» What is being asked:
From the entries below, copy every line that has the word "host".

━━━ Data listing ━━━

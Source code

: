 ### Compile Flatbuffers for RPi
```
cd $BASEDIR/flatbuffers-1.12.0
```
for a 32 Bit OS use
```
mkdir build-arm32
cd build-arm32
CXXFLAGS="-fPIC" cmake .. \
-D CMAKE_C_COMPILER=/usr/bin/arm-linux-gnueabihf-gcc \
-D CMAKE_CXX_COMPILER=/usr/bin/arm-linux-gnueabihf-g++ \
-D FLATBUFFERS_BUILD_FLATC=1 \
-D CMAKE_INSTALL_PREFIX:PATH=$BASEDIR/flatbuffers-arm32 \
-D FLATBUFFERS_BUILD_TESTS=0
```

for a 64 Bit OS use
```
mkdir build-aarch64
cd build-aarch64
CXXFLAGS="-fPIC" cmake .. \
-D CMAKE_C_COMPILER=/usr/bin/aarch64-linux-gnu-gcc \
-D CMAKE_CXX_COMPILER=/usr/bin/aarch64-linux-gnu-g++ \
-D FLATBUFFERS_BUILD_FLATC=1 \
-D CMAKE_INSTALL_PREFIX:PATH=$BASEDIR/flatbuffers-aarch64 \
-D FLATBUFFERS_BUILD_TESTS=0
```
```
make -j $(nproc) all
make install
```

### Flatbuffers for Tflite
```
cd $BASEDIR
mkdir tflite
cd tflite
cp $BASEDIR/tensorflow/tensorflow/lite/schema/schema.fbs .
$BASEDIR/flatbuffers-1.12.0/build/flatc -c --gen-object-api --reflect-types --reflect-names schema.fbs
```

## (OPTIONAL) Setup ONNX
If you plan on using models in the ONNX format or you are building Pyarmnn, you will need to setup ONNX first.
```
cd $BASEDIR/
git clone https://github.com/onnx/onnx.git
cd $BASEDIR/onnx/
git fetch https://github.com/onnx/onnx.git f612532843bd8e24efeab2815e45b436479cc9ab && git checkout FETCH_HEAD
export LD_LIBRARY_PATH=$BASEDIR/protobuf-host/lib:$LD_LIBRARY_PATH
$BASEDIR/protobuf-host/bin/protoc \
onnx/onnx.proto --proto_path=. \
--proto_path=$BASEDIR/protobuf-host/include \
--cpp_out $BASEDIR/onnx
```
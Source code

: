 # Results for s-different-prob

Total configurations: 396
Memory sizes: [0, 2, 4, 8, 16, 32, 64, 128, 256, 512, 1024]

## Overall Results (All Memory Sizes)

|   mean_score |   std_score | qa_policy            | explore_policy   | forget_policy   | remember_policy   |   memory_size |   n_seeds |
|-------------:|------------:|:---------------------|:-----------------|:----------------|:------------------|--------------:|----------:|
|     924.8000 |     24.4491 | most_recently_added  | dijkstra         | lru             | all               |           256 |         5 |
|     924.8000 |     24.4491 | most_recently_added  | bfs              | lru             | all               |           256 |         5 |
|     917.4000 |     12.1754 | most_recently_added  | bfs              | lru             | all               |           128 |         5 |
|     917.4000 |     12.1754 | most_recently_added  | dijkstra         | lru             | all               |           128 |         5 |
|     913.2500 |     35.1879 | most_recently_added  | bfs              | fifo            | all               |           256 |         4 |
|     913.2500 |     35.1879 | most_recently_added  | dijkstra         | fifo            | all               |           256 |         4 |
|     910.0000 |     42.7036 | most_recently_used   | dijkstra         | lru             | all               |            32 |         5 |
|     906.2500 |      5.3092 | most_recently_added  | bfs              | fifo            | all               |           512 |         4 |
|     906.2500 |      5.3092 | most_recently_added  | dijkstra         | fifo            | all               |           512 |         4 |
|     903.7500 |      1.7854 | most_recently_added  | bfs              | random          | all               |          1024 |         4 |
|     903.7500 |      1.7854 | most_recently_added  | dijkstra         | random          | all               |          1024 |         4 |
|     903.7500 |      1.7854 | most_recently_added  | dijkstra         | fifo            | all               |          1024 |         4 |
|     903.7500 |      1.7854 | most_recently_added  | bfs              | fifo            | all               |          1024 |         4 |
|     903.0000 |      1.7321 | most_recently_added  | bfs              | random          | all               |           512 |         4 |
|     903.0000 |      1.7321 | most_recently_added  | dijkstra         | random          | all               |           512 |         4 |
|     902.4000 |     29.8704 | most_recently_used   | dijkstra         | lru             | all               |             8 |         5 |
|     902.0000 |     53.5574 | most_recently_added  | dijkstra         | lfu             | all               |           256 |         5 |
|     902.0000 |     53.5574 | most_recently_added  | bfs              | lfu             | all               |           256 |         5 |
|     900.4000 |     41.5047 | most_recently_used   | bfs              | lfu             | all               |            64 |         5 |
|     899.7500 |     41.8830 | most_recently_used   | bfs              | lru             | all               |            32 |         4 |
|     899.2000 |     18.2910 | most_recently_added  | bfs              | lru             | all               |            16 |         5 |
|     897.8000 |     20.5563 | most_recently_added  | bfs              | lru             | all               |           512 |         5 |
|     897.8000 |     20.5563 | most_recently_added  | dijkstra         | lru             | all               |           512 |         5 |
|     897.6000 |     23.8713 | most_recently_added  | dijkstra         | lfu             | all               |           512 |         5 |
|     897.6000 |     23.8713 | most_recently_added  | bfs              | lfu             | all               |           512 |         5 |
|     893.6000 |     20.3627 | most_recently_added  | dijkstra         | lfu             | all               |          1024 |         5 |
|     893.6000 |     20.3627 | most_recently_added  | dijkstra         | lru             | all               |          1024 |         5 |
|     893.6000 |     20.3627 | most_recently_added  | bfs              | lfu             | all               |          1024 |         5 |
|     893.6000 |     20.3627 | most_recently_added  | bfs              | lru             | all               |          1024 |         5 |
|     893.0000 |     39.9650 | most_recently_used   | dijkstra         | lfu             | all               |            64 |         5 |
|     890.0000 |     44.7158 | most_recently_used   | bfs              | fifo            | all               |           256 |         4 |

━━━

» Reply to the exercise:
export LD_LIBRARY_PATH=$BASEDIR/protobuf-host/lib:$LD_LIBRARY_PATH
$BASEDIR/protobuf-host/bin/protoc \
--proto_path=$BASEDIR/protobuf-host/include \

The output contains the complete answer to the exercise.